**INPUT:**
★ ★ ★
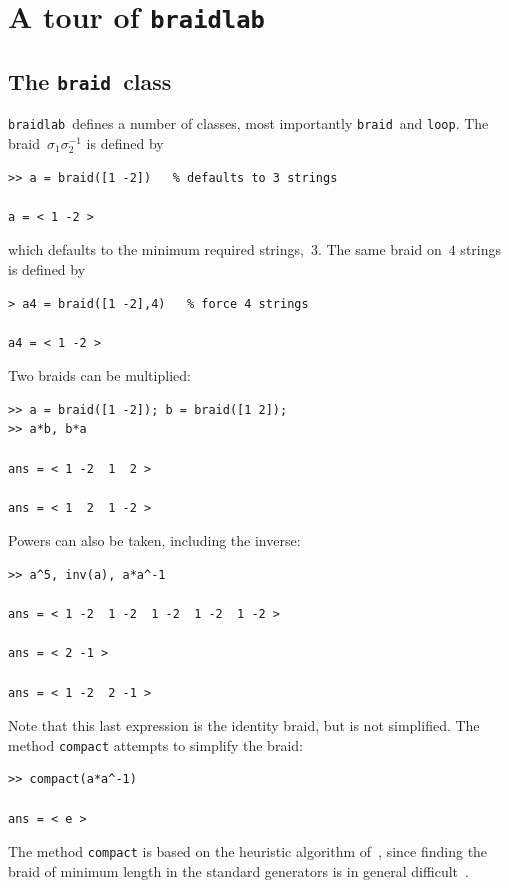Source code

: \documentclass[12pt]{article}
\newcommand{\braidlab}{\texttt{braidlab}}%
\newcommand{\braid}{\texttt{braid}}%
\newcommand{\loopc}{\texttt{loop}}%
\begin{document}
\section{A tour of \braidlab}
\label{sec:tour}

\subsection{The \braid\ class}
\label{sec:braidclass}

\braidlab\ defines a number of classes, most importantly \braid\ and
\loopc.  The braid~$\sigma_1\sigma_2^{-1}$ is defined by
\begin{lstlisting}[frame=single,framerule=0pt]
>> a = braid([1 -2])   % defaults to 3 strings

a = < 1 -2 >
\end{lstlisting}
which defaults to the minimum required strings,~$3$.  The same braid
on~$4$ strings is defined by
\begin{lstlisting}[frame=single,framerule=0pt]
> a4 = braid([1 -2],4)   % force 4 strings

a4 = < 1 -2 >
\end{lstlisting}
Two braids can be multiplied:
\begin{lstlisting}[frame=single,framerule=0pt]
>> a = braid([1 -2]); b = braid([1 2]);
>> a*b, b*a

ans = < 1 -2  1  2 >

ans = < 1  2  1 -2 >
\end{lstlisting}
Powers can also be taken, including the inverse:
\begin{lstlisting}[frame=single,framerule=0pt]
>> a^5, inv(a), a*a^-1

ans = < 1 -2  1 -2  1 -2  1 -2  1 -2 >

ans = < 2 -1 >

ans = < 1 -2  2 -1 >
\end{lstlisting}
Note that this last expression is the identity braid, but is not
simplified.  The method \lstinline{compact} attempts to simplify the
braid:
\begin{lstlisting}[frame=single,framerule=0pt]
>> compact(a*a^-1)

ans = < e >
\end{lstlisting}
The method \lstinline{compact} is based on the heuristic algorithm
of~\citet{Bangert2002}, since finding the braid of minimum length in
the standard generators is in general difficult~\citep{Paterson1991}.
\end{document}
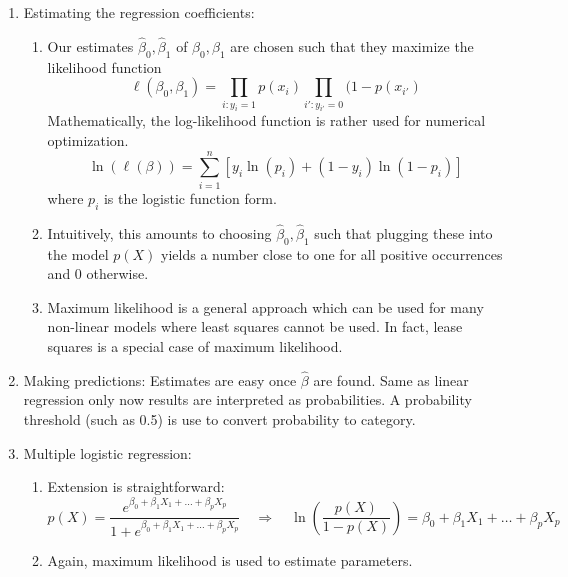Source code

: \documentclass{article}
\begin{document}
\begin{enumerate}
\item Estimating the regression coefficients:
\begin{enumerate}
\item Our estimates $\hat{\beta}_0, \hat{\beta}_1$ of $\beta_0, \beta_1$ are chosen such that they maximize the likelihood function
\[
\ell(\beta_0, \beta_1) = \prod_{i: y_i=1} p(x_i) \prod_{i' : y_{i'}=0} (1-p(x_{i'})
\]
Mathematically, the log-likelihood function is rather used for numerical optimization.
\[
\ln(\ell(\beta)) = \sum_{i=1}^n \left[ y_i \ln(p_i) + (1-y_i)\ln(1-p_i) \right]
\]
where $p_i$ is the logistic function form.
\item Intuitively, this amounts to choosing $\hat{\beta}_0, \hat{\beta}_1$ such that plugging these into the model $p(X)$ yields a number close to one for all positive occurrences and 0 otherwise.
\item Maximum likelihood is a general approach which can be used for many non-linear models where least squares cannot be used. In fact, lease squares is a special case of maximum likelihood.
\end{enumerate}

\item Making predictions: Estimates are easy once $\hat{\beta}$ are found. Same as linear regression only now results are interpreted as probabilities. A probability threshold (such as 0.5) is use to convert probability to category.

\item Multiple logistic regression:
\begin{enumerate}
\item Extension is straightforward:
\[
p(X) = \frac{e^{\beta_0 + \beta_1 X_1 + \dots + \beta_p X_p}}{1+e^{\beta_0 + \beta_1 X_1 + \dots + \beta_p X_p}} \quad \Rightarrow \quad \ln\left( \frac{p(X)}{1-p(X)} \right) = \beta_0 + \beta_1 X_1 + \dots + \beta_p X_p
\]
\item Again, maximum likelihood is used to estimate parameters.
\end{enumerate}


\end{enumerate}
\end{document}
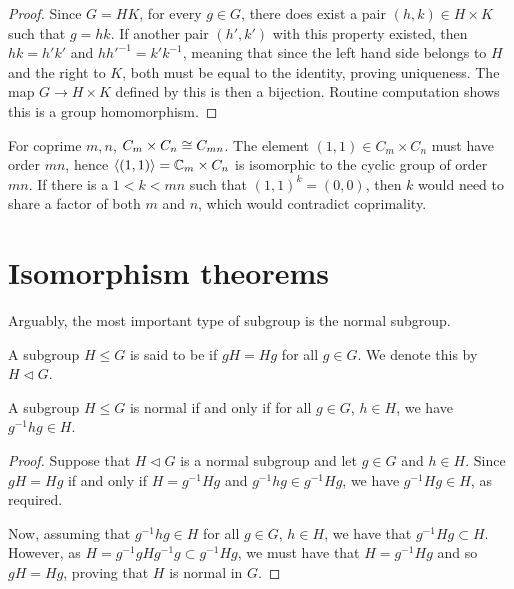 \begin{proof}
  Since \(G = HK\), for every \(g \in G\), there does exist a pair \((h,k) \in H \times K\) such that \(g = hk\). If another pair \((h',k')\) with this property existed, then \(hk = h'k'\) and \(hh'^{-1} = k'k^{-1}\), meaning that since the left hand side belongs to \(H\) and the right to \(K\), both must be equal to the identity, proving uniqueness. The map \(G \to H \times K\) defined by this is then a bijection. Routine computation shows this is a group homomorphism.
\end{proof}

\begin{example}
  For coprime \(m, n\), \(C_{m} \times C_{n} \cong C_{mn}\).
  The element \((1,1) \in C_{m} \times C_{n}\) must have order \(mn\), hence \(\langle (1,1)\rangle= \mathbb{C}_{m} \times C_{n}\) is isomorphic to the cyclic group of order \(mn\).
  If there is a \(1 < k < mn\) such that \((1,1)^{k} = (0,0)\), then \(k\) would need to share a factor of both \(m\) and \(n\), which would contradict coprimality.
\end{example}



\section{Isomorphism theorems}
\label{sec:group-theory:isomorphism-theorems}

Arguably, the most important type of subgroup is the normal subgroup.

\begin{definition}\label{def:group-theory:normal-subgroup}
  A subgroup \(H \leq G\) is said to be  if \(gH = Hg\) for all \(g \in G\).
  We denote this by \(H \triangleleft G\).
\end{definition}

\begin{lemma}\label{lem:group-theory:normal-subgroup-criterion}
  A subgroup \(H \leq G\) is normal if and only if for all \(g \in G\), \(h \in H\), we have \(g^{-1}hg \in H\).
\end{lemma}

\begin{proof}
  Suppose that \(H \triangleleft G\) is a normal subgroup and let \(g \in G\) and \(h \in H\).
  Since \(gH = Hg\) if and only if \(H = g^{-1}Hg\) and \(g^{-1}hg \in  g^{-1}Hg\), we have \(g^{-1}Hg \in H\), as required.

  Now, assuming that \(g^{-1}hg \in H\) for all \(g \in G\), \(h \in H\), we have that \(g^{-1} H g \subset H\). However, as \(H = g^{-1}gHg^{-1}g \subset g^{-1}Hg\), we must have that \(H = g^{-1}Hg\) and so \(gH = Hg\), proving that \(H\) is normal in \(G\).
\end{proof}

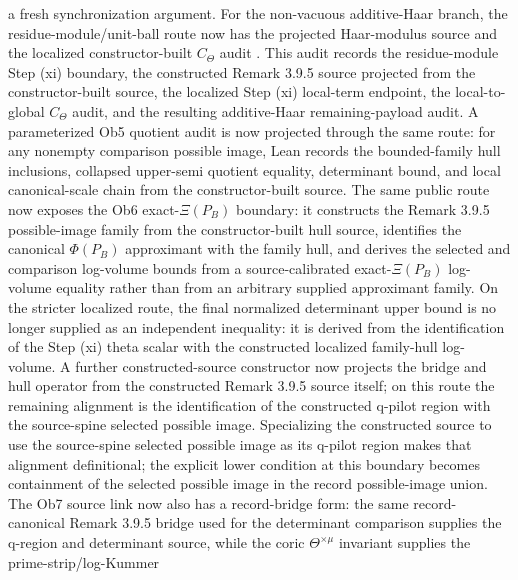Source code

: \begin{proposition}
  a fresh synchronization argument.
  For the non-vacuous additive-Haar branch, the residue-module/unit-ball route
  now has the projected Haar-modulus source
  and the localized constructor-built \(C_\Theta\) audit
  .
  This audit records the residue-module Step (xi) boundary, the constructed
  Remark 3.9.5 source projected from the constructor-built source, the
  localized Step (xi) local-term endpoint, the local-to-global \(C_\Theta\)
  audit, and the resulting additive-Haar remaining-payload audit.
  A parameterized Ob5 quotient audit is now projected through the same route:
  for any nonempty comparison possible image, Lean records the bounded-family
  hull inclusions, collapsed upper-semi quotient equality, determinant bound,
  and local canonical-scale chain from the constructor-built source.  The same
  public route now exposes the Ob6 exact-\(\Xi(P_B)\) boundary: it constructs
  the Remark 3.9.5 possible-image family from the constructor-built hull source,
  identifies the canonical \(\Phi(P_B)\) approximant with the family hull, and
  derives the selected and comparison log-volume bounds from a source-calibrated
  exact-\(\Xi(P_B)\) log-volume equality rather than from an arbitrary supplied
  approximant family.
  On
  the stricter localized
  route, the final
  normalized determinant
  upper bound is no longer supplied as an independent inequality: it is derived
  from the identification of the Step (xi) theta scalar with the constructed
  localized family-hull log-volume.  A further
  constructed-source constructor now projects the bridge and hull operator from
  the constructed Remark 3.9.5 source itself; on this route the remaining
  alignment is the identification of the constructed q-pilot region with the
  source-spine selected possible image.  Specializing the constructed source to
  use the source-spine selected possible image as its q-pilot region makes that
  alignment definitional; the explicit lower condition at this boundary becomes
  containment of the selected possible image in the record possible-image
  union.  The Ob7 source link now also has a record-bridge form: the same
  record-canonical Remark 3.9.5 bridge used for the determinant comparison
  supplies the q-region and determinant source, while the coric
  \(\Theta^{\times\mu}\) invariant supplies the prime-strip/log-Kummer

\end{proposition}
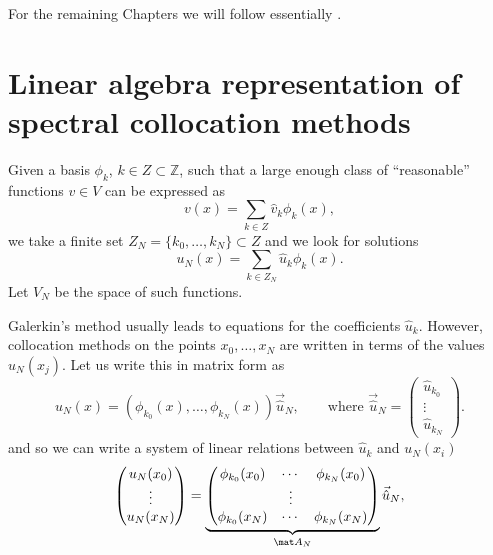 \bigskip

For the remaining Chapters we will follow essentially \cite{CanutoHussainiQuarteroniZang2011}.

\section{Linear algebra representation of spectral collocation methods}
\label{sec:spectral collocation linear algebra}

Given a basis $\phi_k$, $k \in Z \subset \mathbb Z$, such that a large enough class of ``reasonable'' functions $v \in V$ can be expressed as
\begin{equation*}
    v(x) = \sum_{k \in Z} \hat v_k \phi_k(x),
\end{equation*}
we take a finite set $Z_N = \{k_0, \dots, k_N\} \subset Z$ and we look for solutions
\begin{equation*}
    u_N(x) = \sum_{k \in Z_N} \hat u_k \phi_k(x).
\end{equation*}
Let $V_N$ be the space of such functions.

\bigskip

Galerkin's method usually leads to equations for the coefficients $\hat u_k$. However, collocation methods on the points $x_0, \dots, x_N$ are written in terms of the values $u_N(x_j)$.
Let us write this in matrix form as
\begin{equation*}
    u_N(x)
    = (\phi_{k_0} (x), \dots, \phi_{k_N}(x))
    \vec {\hat u}_N,
    \qquad \text{where }\vec{\hat u}_N
    =
    \begin{pmatrix}
        \hat u_{k_0} \\ \vdots \\ \hat u_{k_N}
    \end{pmatrix}.
\end{equation*}
and so we can write a system of linear relations between $\hat u_{k}$ and $u_N (x_i)$
\begin{equation*}
    \begin{pmatrix}
        u_N(x_0) \\ \vdots \\ u_N(x_N)
    \end{pmatrix}
    =
    \underbrace{
        \begin{pmatrix}
            \phi_{k_0} (x_0) & \cdots & \phi_{k_N}(x_0) \\
                             & \vdots                   \\
            \phi_{k_0} (x_N) & \cdots & \phi_{k_N}(x_N) \\
        \end{pmatrix}
    }_{\mat A_N}
    \vec{\hat u}_N,
\end{equation*}


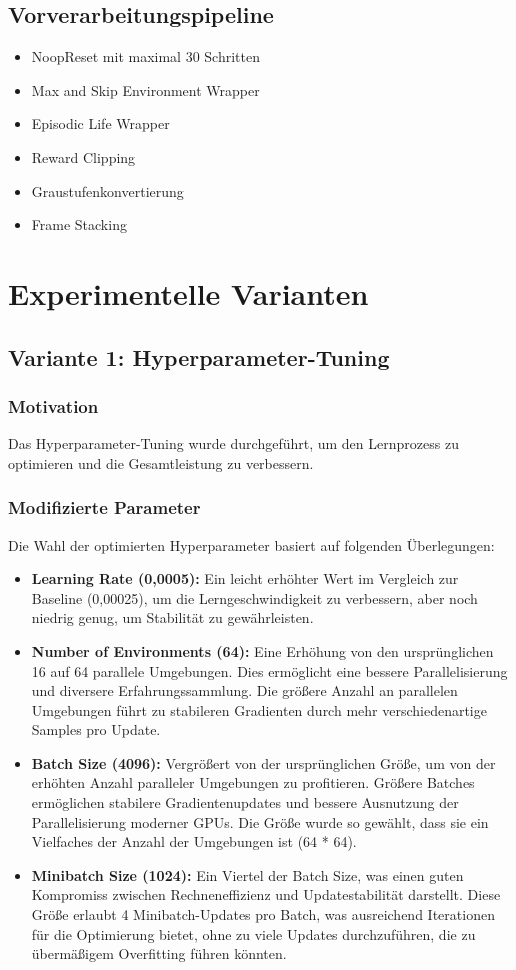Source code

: \documentclass{article}
\begin{document}
\subsection{Vorverarbeitungspipeline}
\begin{itemize}
    \item NoopReset mit maximal 30 Schritten
    \item Max and Skip Environment Wrapper
    \item Episodic Life Wrapper
    \item Reward Clipping
    \item Graustufenkonvertierung
    \item Frame Stacking
\end{itemize}

\section{Experimentelle Varianten}

\subsection{Variante 1: Hyperparameter-Tuning}
\subsubsection{Motivation}
Das Hyperparameter-Tuning wurde durchgeführt, um den Lernprozess zu optimieren und die Gesamtleistung zu verbessern.

\subsubsection{Modifizierte Parameter}
Die Wahl der optimierten Hyperparameter basiert auf folgenden Überlegungen:
\begin{itemize}
\item \textbf{Learning Rate (0,0005):} Ein leicht erhöhter Wert im Vergleich zur Baseline (0,00025), um die Lerngeschwindigkeit zu verbessern, aber noch niedrig genug, um Stabilität zu gewährleisten.
\item \textbf{Number of Environments (64):} Eine Erhöhung von den ursprünglichen 16 auf 64 parallele Umgebungen. Dies ermöglicht eine bessere Parallelisierung und diversere Erfahrungssammlung. Die größere Anzahl an parallelen Umgebungen führt zu stabileren Gradienten durch mehr verschiedenartige Samples pro Update.
\item \textbf{Batch Size (4096):} Vergrößert von der ursprünglichen Größe, um von der erhöhten Anzahl paralleler Umgebungen zu profitieren. Größere Batches ermöglichen stabilere Gradientenupdates und bessere Ausnutzung der Parallelisierung moderner GPUs. Die Größe wurde so gewählt, dass sie ein Vielfaches der Anzahl der Umgebungen ist (64 * 64).
\item \textbf{Minibatch Size (1024):} Ein Viertel der Batch Size, was einen guten Kompromiss zwischen Rechneneffizienz und Updatestabilität darstellt. Diese Größe erlaubt 4 Minibatch-Updates pro Batch, was ausreichend Iterationen für die Optimierung bietet, ohne zu viele Updates durchzuführen, die zu übermäßigem Overfitting führen könnten.
\end{itemize}
\end{document}
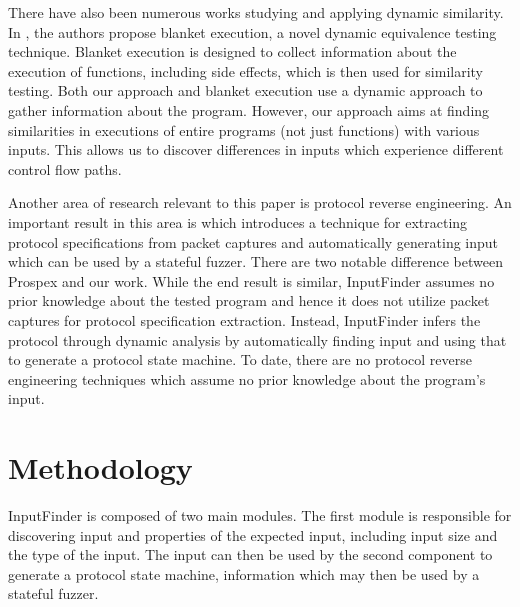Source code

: \documentclass{acm_proc_article-sp}
\def \tool {InputFinder}
\begin{document}
There have also been numerous works studying and applying dynamic similarity.
In \cite{blanketexec}, the authors propose blanket execution, a novel dynamic equivalence testing technique.
Blanket execution is designed to collect information about the execution of functions, including side effects, which is then used for similarity testing.
Both our approach and blanket execution use a dynamic approach to gather information about the program.
However, our approach aims at finding similarities in executions of entire programs (not just functions) with various inputs.
This allows us to discover differences in inputs which experience different control flow paths.

Another area of research relevant to this paper is protocol reverse engineering.
An important result in this area is \cite{prospex} which introduces a technique for extracting protocol specifications from packet captures and automatically generating input which can be used by a stateful fuzzer.
There are two notable difference between Prospex and our work.
While the end result is similar, \tool{} assumes no prior knowledge about the tested program and hence it does not utilize packet captures for protocol specification extraction.
Instead, \tool{} infers the protocol through dynamic analysis by automatically finding input and using that to generate a protocol state machine.
To date, there are no protocol reverse engineering techniques which assume no prior knowledge about the program's input.

\section{Methodology} \label{methodology}

\tool{} is composed of two main modules.
The first module is responsible for discovering input and properties of the expected input, including input size and the type of the input.
The input can then be used by the second component to generate a protocol state machine, information which may then be used by a stateful fuzzer.
\end{document}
★ ★ ★
**WORK TO BE COMPLETED:** All that is wanted is the lines above between the one containing "Now, assuming that" and the one containing "from the identification", inclusive, restated word for word, with pictures omitted.

**EXPECTED OUTPUT:**
  Now, assuming that \(g^{-1}hg \in H\) for all \(g \in G\), \(h \in H\), we have that \(g^{-1} H g \subset H\). However, as \(H = g^{-1}gHg^{-1}g \subset g^{-1}Hg\), we must have that \(H = g^{-1}Hg\) and so \(gH = Hg\), proving that \(H\) is normal in \(G\).
\end{proof}

Source code

: \begin{proposition}
  a fresh synchronization argument.
  For the non-vacuous additive-Haar branch, the residue-module/unit-ball route
  now has the projected Haar-modulus source
  and the localized constructor-built \(C_\Theta\) audit
  .
  This audit records the residue-module Step (xi) boundary, the constructed
  Remark 3.9.5 source projected from the constructor-built source, the
  localized Step (xi) local-term endpoint, the local-to-global \(C_\Theta\)
  audit, and the resulting additive-Haar remaining-payload audit.
  A parameterized Ob5 quotient audit is now projected through the same route:
  for any nonempty comparison possible image, Lean records the bounded-family
  hull inclusions, collapsed upper-semi quotient equality, determinant bound,
  and local canonical-scale chain from the constructor-built source.  The same
  public route now exposes the Ob6 exact-\(\Xi(P_B)\) boundary: it constructs
  the Remark 3.9.5 possible-image family from the constructor-built hull source,
  identifies the canonical \(\Phi(P_B)\) approximant with the family hull, and
  derives the selected and comparison log-volume bounds from a source-calibrated
  exact-\(\Xi(P_B)\) log-volume equality rather than from an arbitrary supplied
  approximant family.
  On
  the stricter localized
  route, the final
  normalized determinant
  upper bound is no longer supplied as an independent inequality: it is derived
  from the identification of the Step (xi) theta scalar with the constructed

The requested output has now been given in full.